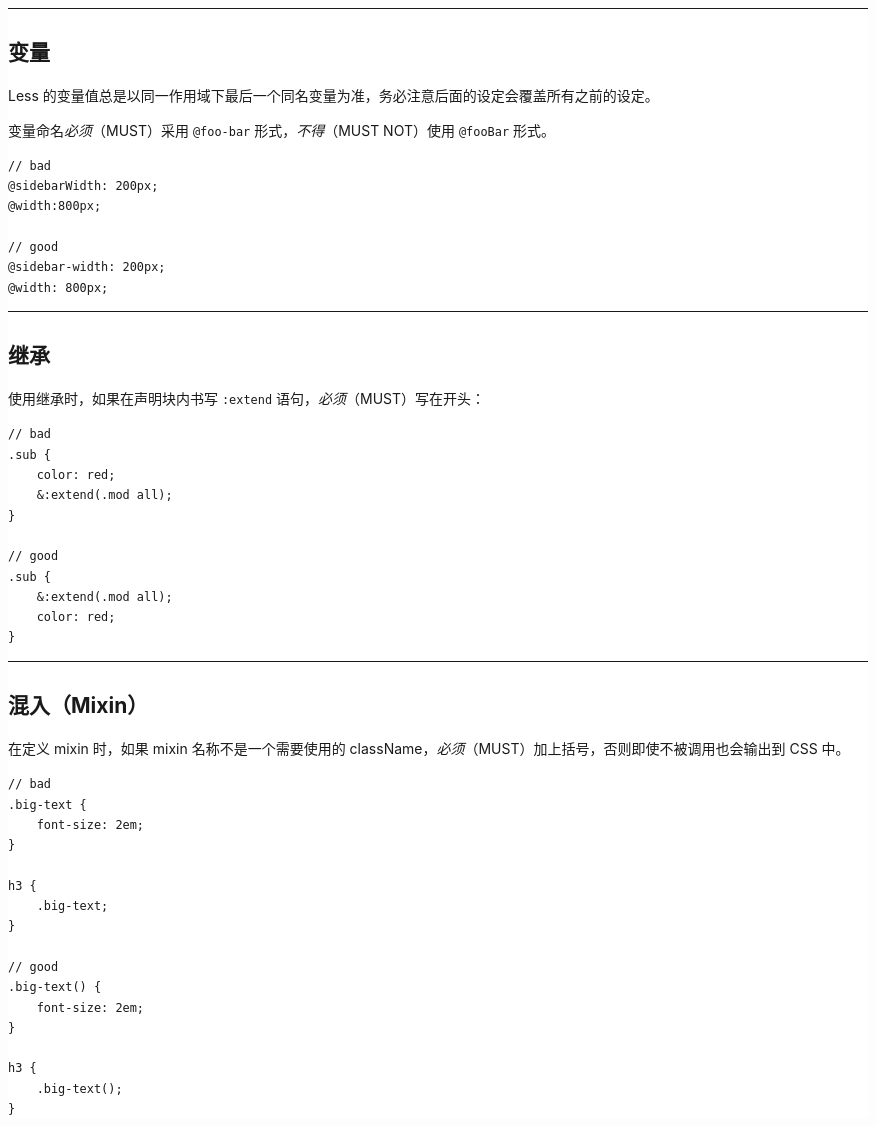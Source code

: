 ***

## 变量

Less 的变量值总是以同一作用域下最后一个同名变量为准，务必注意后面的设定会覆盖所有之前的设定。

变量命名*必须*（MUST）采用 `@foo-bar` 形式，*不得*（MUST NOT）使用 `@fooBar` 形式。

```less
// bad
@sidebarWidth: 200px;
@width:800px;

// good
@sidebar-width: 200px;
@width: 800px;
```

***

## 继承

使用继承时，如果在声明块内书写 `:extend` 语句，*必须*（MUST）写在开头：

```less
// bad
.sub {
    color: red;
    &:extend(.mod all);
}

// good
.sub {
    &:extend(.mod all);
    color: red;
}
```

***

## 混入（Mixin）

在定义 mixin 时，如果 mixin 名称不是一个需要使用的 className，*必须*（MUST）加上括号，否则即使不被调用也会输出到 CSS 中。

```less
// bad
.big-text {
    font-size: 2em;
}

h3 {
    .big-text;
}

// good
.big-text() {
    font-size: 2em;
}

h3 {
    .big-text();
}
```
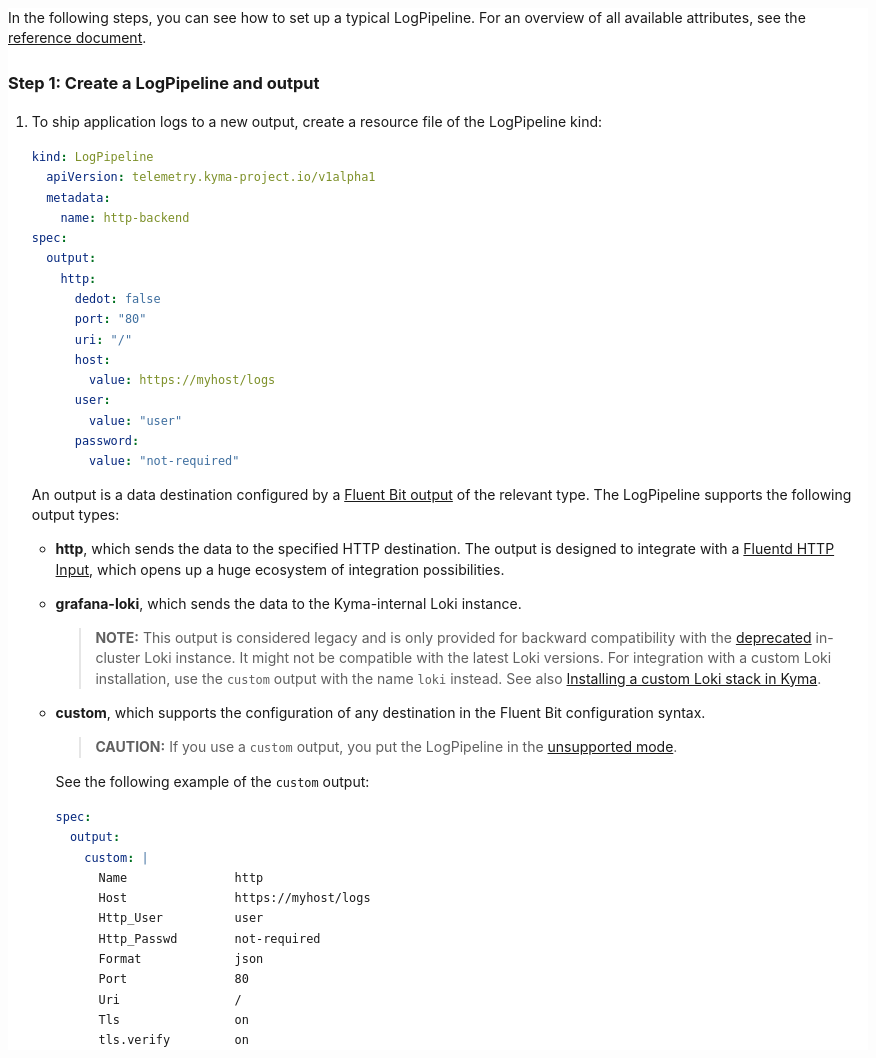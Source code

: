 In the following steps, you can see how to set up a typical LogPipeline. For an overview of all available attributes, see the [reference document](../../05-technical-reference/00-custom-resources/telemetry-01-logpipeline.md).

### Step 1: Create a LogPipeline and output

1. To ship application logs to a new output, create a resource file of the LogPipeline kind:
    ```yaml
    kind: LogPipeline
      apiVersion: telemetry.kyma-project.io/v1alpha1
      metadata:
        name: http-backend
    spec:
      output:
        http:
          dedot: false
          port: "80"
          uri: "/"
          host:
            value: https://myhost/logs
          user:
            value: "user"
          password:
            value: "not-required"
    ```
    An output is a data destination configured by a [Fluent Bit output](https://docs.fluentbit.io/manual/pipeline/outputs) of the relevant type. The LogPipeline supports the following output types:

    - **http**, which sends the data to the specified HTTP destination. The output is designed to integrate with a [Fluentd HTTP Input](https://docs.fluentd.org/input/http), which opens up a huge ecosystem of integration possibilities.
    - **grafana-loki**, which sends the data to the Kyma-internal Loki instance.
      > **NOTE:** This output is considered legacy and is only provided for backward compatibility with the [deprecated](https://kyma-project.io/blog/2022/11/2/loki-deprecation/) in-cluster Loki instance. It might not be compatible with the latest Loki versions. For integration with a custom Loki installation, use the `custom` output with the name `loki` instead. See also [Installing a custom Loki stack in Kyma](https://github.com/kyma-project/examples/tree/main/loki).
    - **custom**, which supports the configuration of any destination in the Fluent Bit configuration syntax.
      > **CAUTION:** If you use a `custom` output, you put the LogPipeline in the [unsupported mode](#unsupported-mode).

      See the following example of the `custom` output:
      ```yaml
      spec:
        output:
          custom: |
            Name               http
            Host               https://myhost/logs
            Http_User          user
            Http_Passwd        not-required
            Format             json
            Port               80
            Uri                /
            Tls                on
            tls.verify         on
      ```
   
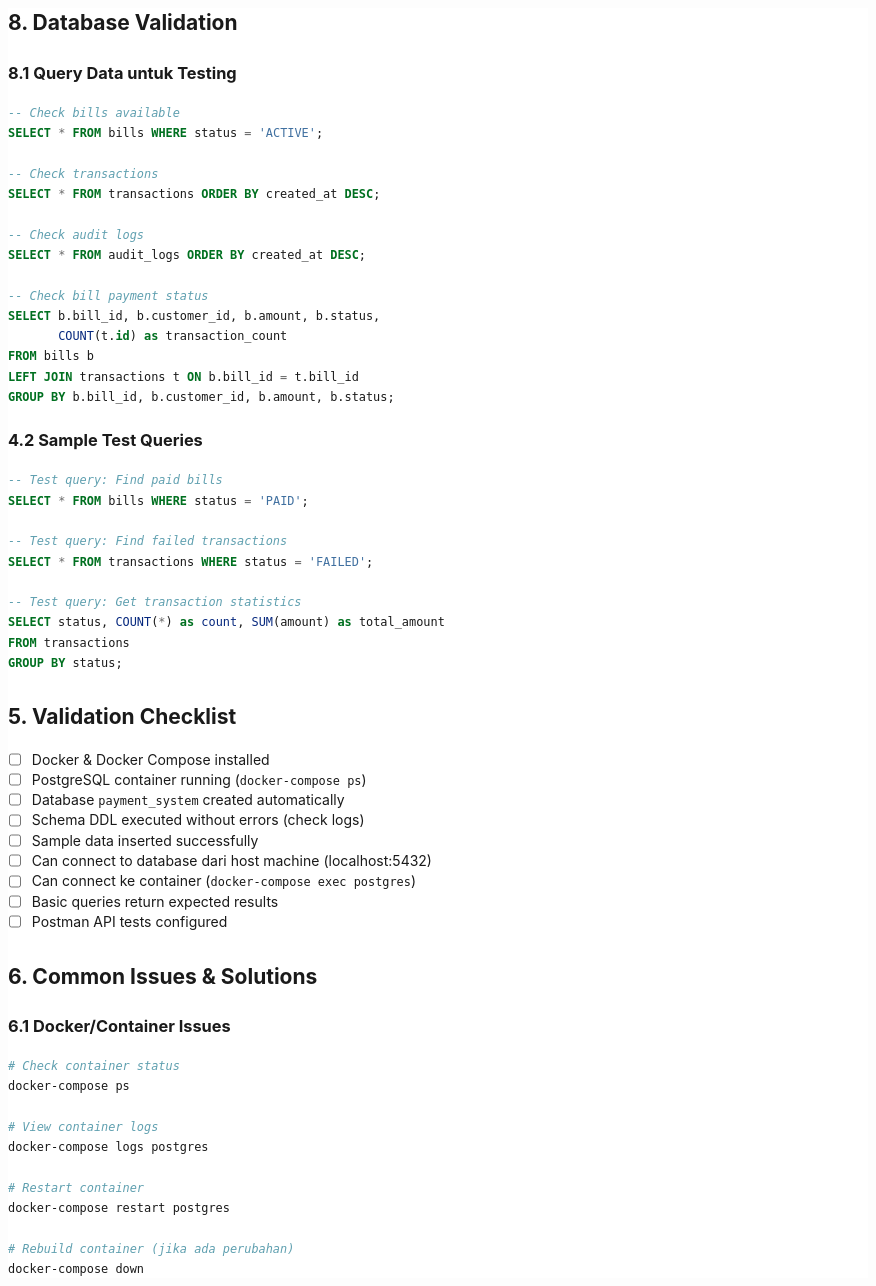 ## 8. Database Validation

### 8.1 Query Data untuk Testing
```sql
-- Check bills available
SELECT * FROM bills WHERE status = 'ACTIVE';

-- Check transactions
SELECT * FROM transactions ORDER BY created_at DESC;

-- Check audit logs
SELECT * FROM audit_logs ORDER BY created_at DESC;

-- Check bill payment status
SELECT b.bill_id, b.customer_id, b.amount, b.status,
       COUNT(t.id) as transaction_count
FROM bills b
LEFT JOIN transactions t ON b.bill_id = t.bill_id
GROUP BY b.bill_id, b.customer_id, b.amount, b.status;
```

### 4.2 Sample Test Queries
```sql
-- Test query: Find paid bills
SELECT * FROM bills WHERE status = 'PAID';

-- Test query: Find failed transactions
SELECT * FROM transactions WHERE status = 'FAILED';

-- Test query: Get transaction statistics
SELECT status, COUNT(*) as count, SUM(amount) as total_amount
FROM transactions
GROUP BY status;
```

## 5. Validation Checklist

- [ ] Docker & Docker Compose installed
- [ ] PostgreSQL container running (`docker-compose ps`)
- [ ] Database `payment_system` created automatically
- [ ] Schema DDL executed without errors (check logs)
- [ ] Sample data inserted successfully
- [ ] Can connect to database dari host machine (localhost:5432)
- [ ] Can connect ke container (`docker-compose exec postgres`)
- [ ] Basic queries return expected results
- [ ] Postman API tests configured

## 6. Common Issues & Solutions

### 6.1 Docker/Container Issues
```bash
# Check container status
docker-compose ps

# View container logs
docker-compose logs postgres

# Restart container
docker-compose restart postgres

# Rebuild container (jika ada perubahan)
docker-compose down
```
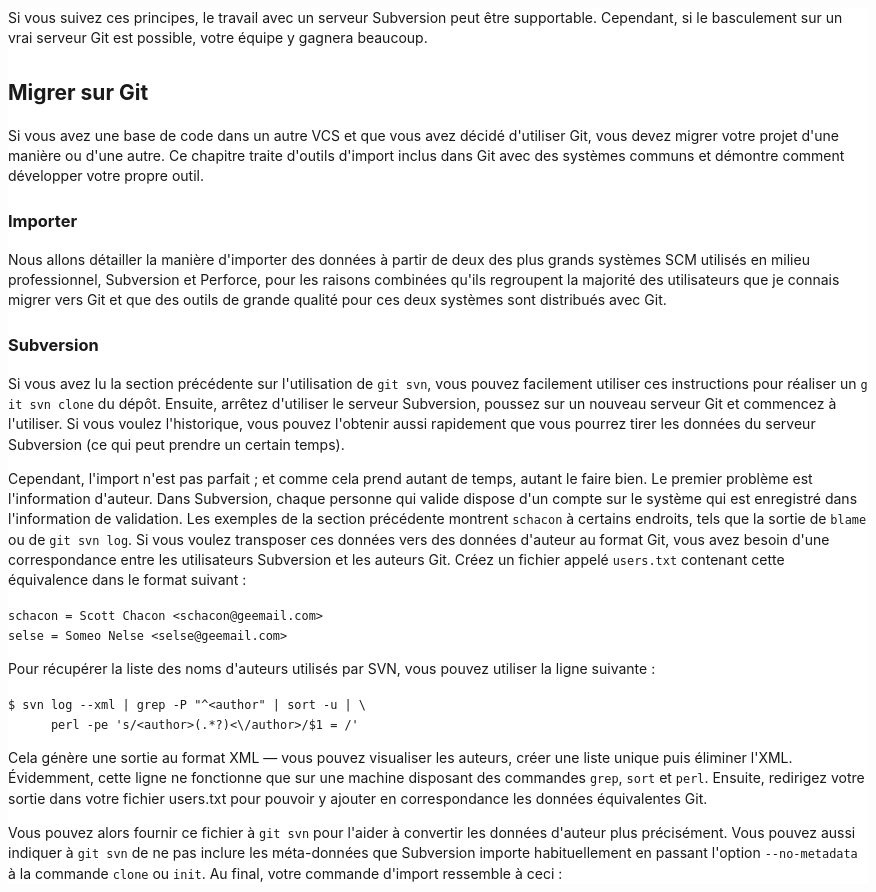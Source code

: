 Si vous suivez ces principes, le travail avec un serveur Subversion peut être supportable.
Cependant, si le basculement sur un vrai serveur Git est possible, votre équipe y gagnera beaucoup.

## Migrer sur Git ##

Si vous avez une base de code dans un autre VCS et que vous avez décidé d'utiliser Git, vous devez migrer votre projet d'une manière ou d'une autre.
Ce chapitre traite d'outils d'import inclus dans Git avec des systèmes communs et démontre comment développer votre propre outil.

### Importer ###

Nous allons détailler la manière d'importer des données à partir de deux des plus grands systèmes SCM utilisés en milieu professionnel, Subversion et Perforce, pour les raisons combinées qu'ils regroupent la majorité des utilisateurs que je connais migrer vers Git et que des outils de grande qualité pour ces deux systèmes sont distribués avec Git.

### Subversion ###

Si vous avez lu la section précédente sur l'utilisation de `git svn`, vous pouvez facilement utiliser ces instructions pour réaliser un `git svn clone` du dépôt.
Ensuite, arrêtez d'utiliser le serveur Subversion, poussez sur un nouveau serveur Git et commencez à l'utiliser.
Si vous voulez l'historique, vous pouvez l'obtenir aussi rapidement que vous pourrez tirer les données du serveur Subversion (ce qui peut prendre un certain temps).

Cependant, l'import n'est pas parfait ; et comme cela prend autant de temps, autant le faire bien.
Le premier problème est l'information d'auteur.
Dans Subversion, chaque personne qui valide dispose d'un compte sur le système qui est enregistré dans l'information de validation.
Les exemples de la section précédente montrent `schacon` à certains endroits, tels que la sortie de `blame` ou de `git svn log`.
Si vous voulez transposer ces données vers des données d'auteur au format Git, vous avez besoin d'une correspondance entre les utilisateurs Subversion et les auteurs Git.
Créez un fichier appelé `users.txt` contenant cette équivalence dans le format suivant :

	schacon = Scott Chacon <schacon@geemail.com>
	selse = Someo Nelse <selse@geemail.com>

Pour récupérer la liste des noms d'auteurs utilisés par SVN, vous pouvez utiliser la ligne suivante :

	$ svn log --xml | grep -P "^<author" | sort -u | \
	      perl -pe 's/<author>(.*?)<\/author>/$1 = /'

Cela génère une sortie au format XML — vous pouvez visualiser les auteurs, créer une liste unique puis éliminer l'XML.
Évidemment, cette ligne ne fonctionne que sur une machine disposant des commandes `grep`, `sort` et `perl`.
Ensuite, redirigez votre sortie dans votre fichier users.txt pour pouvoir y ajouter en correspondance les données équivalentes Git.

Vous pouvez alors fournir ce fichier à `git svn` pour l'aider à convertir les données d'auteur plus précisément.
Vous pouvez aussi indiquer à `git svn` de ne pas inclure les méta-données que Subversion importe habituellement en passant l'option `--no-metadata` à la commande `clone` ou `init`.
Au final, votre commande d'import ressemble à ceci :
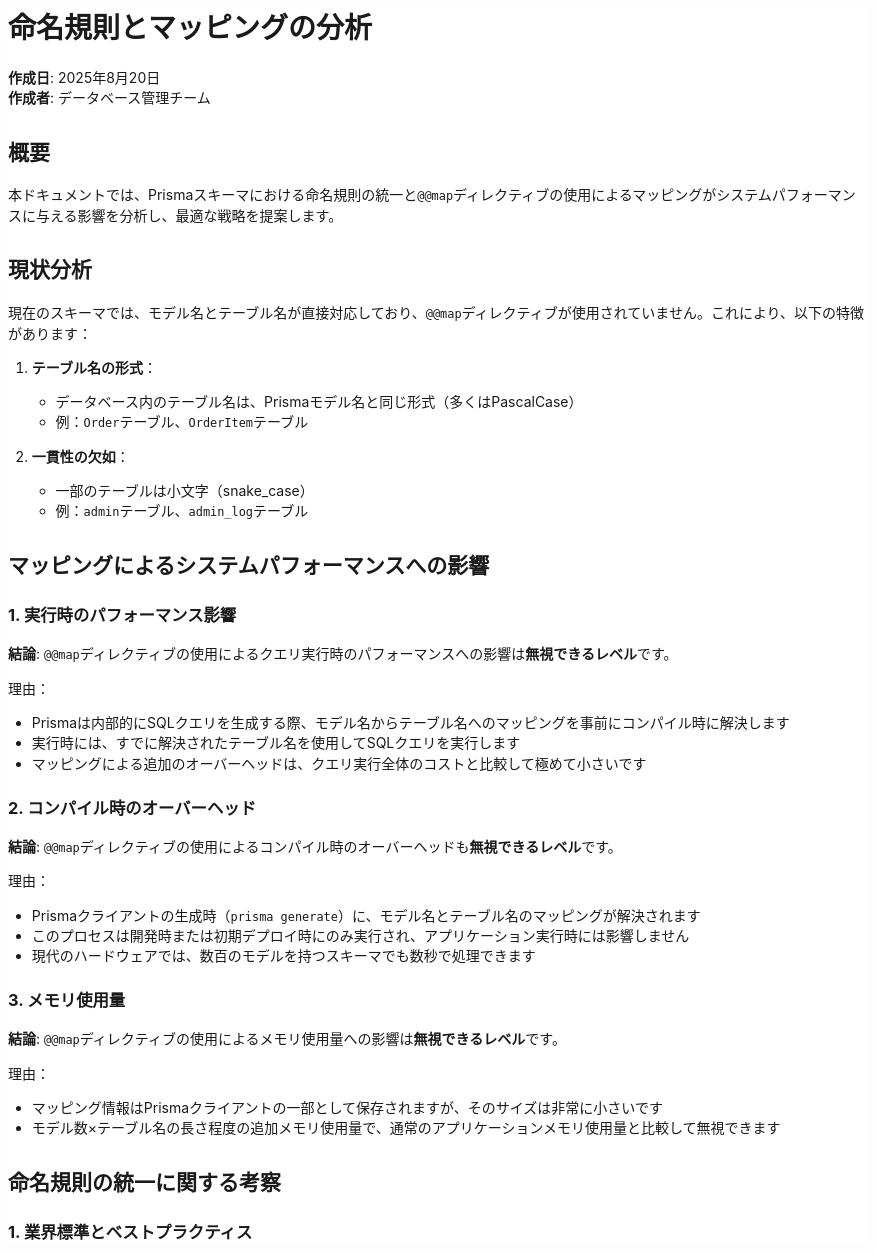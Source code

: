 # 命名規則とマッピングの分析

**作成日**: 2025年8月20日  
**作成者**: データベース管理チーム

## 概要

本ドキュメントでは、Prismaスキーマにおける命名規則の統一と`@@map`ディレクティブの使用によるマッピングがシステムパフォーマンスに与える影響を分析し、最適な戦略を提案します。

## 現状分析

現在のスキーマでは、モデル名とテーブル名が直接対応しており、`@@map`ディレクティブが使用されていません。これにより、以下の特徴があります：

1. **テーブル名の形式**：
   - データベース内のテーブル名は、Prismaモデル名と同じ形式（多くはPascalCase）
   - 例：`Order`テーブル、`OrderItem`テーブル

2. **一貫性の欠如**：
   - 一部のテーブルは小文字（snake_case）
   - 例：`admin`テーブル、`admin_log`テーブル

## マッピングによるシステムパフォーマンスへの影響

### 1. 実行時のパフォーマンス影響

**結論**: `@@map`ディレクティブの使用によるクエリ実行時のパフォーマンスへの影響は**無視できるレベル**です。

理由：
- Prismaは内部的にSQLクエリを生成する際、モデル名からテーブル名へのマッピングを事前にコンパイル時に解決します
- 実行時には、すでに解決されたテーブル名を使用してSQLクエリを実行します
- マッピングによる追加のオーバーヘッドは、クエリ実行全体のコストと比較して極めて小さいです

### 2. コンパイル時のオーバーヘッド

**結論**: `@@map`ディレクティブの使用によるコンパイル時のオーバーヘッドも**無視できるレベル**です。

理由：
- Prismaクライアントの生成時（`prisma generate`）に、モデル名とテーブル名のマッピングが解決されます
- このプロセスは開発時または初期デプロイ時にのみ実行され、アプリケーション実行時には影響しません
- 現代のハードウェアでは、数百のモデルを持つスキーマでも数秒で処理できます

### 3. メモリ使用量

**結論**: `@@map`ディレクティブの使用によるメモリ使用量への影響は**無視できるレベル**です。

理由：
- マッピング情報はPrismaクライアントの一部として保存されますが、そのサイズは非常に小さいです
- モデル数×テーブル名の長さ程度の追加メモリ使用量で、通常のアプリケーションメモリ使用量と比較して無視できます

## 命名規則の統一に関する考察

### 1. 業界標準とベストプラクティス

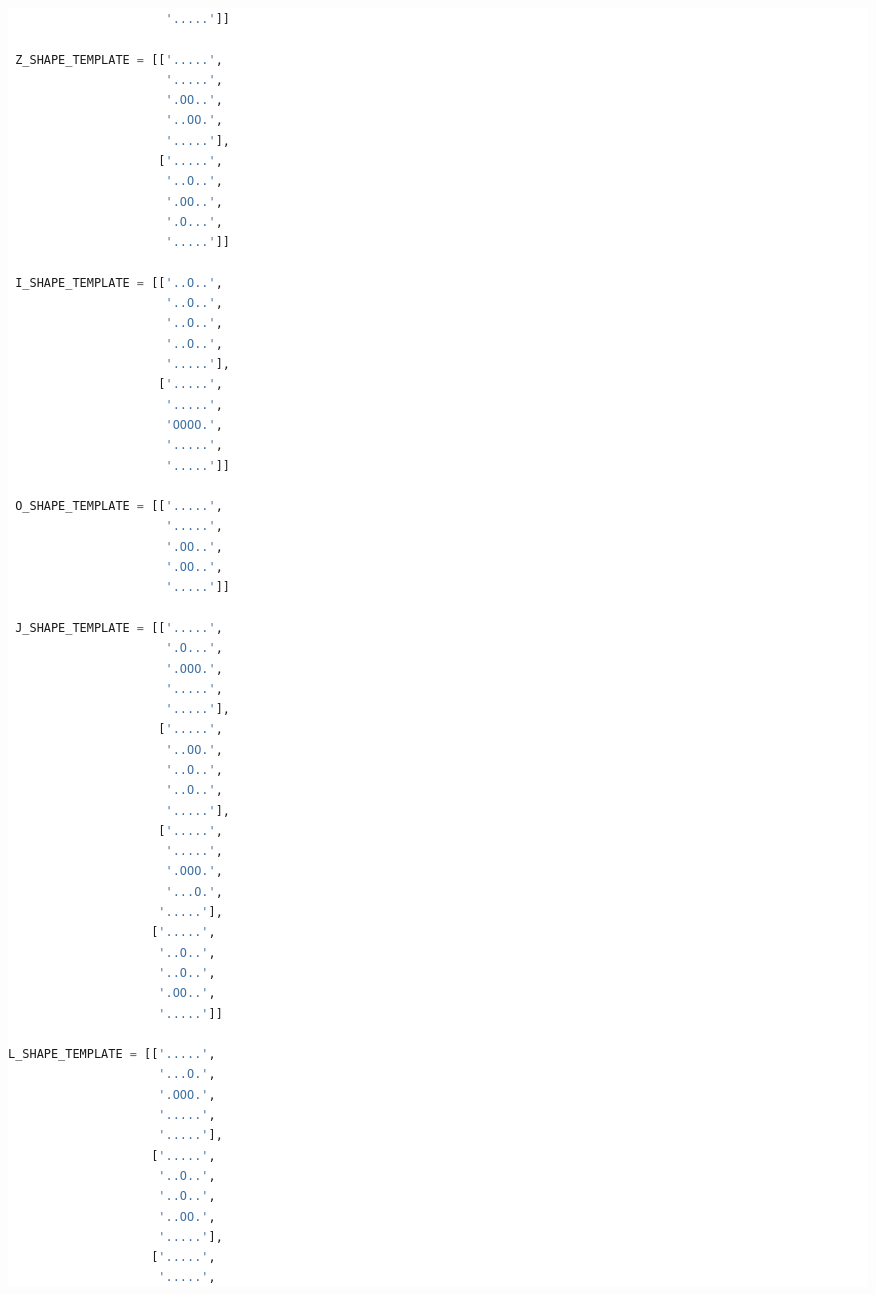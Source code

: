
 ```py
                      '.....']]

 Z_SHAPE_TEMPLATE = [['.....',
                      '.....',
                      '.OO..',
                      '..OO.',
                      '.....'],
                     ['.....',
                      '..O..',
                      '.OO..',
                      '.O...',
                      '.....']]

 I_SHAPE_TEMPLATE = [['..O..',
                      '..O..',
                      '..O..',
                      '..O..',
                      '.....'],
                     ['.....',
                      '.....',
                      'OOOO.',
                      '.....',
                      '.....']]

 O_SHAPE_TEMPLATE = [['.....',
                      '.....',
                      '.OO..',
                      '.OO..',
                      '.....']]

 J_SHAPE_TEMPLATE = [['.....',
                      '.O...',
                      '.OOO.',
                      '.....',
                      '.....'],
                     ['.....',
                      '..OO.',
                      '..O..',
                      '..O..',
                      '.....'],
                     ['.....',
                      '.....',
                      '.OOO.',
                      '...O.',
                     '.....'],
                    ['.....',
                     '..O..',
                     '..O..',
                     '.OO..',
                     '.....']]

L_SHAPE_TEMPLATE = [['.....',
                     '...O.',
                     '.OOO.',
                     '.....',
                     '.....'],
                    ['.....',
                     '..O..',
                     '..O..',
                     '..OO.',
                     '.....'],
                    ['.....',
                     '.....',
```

※ ※ ※

## Exercise description
Copy each line containing the word "project" from the data.

## Result of the exercise
      apiVersion: telemetry.kyma-project.io/v1alpha1
      > **NOTE:** This output is considered legacy and is only provided for backward compatibility with the [deprecated](https://kyma-project.io/blog/2022/11/2/loki-deprecation/) in-cluster Loki instance. It might not be compatible with the latest Loki versions. For integration with a custom Loki installation, use the `custom` output with the name `loki` instead. See also [Installing a custom Loki stack in Kyma](https://github.com/kyma-project/examples/tree/main/loki).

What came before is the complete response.